Applies to: yesVisual Studio noVisual Studio for Mac

Note

This article applies to Visual Studio 2017. If you're looking for the latest Visual Studio documentation, see Visual Studio documentation. We recommend upgrading to the latest version of Visual Studio. Download it here

The next step in providing automation for your project is to implement the standard project objects: the Projects and ProjectItems collections; the Project and ProjectItem objects; and the remaining objects unique to your implementation. These standard objects are defined in Dteinternal.h file. An implementation of the standard objects is provided in the BscPrj sample. You can use these classes as models to create your own standard project objects that stand side-by-side with project objects from other project types.

An automation consumer presumes to be able to call Solution("<UniqueProjName>") and ProjectItems (n) where n is an index number for obtaining a specific project in the solution. Making this automation call causes the environment to call GetProperty on the appropriate project hierarchy, passing VSITEMID_ROOT as the ItemID parameter and VSHPROPID_ExtObject as VSHPROPID parameter. IVsHierarchy::GetProperty returns an IDispatch pointer to the automation object providing the core Project interface, which you have implemented.

The following is the syntax of IVsHierarchy::GetProperty.

HRESULT GetProperty (

VSITEMID itemid,

VSHPROPID propid,

VARIANT *pvar

);

Projects accommodate nesting and use collections to create groups of project items. The hierarchy looks like this.

Projects
  |- Project
      |- ProjectItems (a collection of ProjectItem)
          |- ProjectItem (single object) or ProjectItems (another collection)

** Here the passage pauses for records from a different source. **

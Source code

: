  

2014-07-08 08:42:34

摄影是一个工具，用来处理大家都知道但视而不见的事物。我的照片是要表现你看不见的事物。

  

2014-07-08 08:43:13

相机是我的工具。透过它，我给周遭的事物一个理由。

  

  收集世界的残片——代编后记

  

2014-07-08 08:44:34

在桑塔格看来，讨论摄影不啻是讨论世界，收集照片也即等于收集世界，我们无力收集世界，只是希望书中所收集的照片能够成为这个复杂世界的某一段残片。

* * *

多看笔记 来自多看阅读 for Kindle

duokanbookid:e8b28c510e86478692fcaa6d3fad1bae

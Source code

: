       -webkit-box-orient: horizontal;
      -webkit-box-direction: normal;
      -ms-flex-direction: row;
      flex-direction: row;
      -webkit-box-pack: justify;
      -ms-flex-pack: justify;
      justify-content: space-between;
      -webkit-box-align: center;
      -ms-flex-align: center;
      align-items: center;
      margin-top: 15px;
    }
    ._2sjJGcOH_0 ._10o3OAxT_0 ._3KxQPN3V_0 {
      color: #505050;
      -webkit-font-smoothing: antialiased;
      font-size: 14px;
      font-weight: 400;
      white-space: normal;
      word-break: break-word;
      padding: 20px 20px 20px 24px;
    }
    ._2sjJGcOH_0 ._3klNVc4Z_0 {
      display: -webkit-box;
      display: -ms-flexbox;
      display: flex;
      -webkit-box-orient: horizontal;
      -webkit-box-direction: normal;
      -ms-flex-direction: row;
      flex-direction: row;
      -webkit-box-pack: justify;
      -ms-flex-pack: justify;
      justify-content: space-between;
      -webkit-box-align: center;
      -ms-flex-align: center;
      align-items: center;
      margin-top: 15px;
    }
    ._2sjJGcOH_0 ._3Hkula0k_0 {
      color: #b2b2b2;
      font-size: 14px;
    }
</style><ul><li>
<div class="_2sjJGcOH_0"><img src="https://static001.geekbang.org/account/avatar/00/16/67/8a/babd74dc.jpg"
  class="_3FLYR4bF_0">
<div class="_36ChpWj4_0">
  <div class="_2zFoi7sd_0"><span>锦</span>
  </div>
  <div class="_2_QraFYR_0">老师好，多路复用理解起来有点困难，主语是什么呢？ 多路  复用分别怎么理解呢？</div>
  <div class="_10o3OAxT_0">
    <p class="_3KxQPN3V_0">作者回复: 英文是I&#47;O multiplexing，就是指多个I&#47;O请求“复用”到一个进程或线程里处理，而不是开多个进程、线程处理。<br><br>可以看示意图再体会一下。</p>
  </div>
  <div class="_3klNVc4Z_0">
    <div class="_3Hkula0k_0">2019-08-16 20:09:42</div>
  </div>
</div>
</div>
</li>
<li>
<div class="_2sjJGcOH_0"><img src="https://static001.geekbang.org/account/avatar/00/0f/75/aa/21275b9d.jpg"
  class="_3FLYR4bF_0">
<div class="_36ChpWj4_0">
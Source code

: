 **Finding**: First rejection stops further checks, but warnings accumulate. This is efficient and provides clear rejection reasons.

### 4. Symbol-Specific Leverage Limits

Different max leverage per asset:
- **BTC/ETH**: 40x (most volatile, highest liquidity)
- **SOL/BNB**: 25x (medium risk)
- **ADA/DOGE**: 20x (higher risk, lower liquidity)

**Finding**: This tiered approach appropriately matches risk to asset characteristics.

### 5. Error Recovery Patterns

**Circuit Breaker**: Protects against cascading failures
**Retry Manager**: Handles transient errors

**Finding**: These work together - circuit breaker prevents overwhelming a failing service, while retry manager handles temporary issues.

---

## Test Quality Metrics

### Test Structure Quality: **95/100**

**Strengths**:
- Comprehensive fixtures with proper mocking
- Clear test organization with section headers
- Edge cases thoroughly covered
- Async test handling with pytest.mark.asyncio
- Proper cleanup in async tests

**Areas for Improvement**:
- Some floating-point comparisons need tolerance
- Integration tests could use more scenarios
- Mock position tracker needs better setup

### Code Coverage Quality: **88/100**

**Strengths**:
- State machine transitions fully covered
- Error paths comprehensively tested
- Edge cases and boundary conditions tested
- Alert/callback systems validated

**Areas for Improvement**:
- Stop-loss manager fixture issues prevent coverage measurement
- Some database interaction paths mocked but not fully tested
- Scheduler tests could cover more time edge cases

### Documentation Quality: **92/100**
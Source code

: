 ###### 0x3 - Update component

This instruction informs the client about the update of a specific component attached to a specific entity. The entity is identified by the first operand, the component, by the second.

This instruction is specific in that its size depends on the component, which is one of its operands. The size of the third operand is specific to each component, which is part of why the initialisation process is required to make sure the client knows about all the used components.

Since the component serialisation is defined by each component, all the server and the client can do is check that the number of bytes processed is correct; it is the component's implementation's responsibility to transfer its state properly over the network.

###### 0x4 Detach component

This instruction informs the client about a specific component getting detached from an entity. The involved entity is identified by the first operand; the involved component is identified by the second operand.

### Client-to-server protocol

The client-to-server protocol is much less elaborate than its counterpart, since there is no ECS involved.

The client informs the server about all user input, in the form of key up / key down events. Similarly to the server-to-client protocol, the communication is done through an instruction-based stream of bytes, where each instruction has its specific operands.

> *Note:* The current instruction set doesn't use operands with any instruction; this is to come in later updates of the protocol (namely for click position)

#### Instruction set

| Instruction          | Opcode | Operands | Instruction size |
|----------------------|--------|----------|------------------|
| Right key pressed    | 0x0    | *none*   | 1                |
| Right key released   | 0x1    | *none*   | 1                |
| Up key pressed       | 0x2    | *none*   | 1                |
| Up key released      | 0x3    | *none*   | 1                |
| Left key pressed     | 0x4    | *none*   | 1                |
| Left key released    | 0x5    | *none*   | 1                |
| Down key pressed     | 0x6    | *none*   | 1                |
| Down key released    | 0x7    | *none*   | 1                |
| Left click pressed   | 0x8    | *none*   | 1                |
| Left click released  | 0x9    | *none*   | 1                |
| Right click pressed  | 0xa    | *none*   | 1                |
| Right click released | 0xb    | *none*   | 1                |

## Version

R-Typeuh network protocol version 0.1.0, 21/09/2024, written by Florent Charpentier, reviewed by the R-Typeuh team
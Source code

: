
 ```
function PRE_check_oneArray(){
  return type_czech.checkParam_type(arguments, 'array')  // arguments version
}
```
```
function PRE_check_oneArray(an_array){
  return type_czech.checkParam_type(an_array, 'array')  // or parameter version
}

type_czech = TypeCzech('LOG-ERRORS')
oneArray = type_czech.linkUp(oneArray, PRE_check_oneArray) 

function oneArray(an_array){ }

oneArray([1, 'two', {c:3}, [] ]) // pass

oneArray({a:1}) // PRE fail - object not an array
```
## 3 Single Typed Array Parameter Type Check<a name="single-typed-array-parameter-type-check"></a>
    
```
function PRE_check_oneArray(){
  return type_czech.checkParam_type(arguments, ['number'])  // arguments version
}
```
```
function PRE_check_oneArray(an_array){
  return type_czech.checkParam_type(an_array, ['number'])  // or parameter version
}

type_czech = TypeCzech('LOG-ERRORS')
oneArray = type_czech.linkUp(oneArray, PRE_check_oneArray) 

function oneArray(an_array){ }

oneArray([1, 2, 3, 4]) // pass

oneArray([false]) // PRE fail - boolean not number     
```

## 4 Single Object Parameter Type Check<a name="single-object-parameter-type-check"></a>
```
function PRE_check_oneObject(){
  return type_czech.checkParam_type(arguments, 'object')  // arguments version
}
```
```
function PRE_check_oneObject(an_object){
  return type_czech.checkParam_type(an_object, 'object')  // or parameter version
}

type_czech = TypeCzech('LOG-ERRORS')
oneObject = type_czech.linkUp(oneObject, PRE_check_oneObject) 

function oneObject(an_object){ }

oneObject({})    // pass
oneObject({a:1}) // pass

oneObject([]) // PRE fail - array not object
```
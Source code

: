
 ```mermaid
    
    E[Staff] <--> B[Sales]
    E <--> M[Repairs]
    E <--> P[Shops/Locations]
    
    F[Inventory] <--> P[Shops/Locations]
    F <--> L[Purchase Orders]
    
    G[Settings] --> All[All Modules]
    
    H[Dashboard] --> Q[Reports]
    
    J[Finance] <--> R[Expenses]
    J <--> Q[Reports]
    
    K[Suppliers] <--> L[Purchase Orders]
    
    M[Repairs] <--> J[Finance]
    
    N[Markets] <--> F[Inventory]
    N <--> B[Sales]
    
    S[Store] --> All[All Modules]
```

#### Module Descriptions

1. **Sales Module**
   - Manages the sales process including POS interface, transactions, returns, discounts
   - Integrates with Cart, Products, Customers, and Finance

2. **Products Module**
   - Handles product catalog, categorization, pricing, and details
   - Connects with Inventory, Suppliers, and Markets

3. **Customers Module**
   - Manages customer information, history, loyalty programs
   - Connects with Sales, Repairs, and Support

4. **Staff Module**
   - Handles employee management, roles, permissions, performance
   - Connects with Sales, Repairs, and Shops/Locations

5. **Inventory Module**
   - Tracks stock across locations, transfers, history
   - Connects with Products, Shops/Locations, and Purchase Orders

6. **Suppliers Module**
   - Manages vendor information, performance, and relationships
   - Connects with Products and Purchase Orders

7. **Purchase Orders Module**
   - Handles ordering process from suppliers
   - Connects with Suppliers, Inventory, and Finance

Nesting means that a ProjectItem object can be ProjectItems collection at the same time because a ProjectItems collection can contain the nested objects. The Basic Project sample does not demonstrate this nesting. By implementing the Project object, you participate in the tree-like structure that characterizes the design of the overall automation model.

The project automation follows the path in the following diagram.

Visual Studio Project Objects Project automation

If you do not implement a Project object, the environment will still return a generic Project object that contains only the name of the project.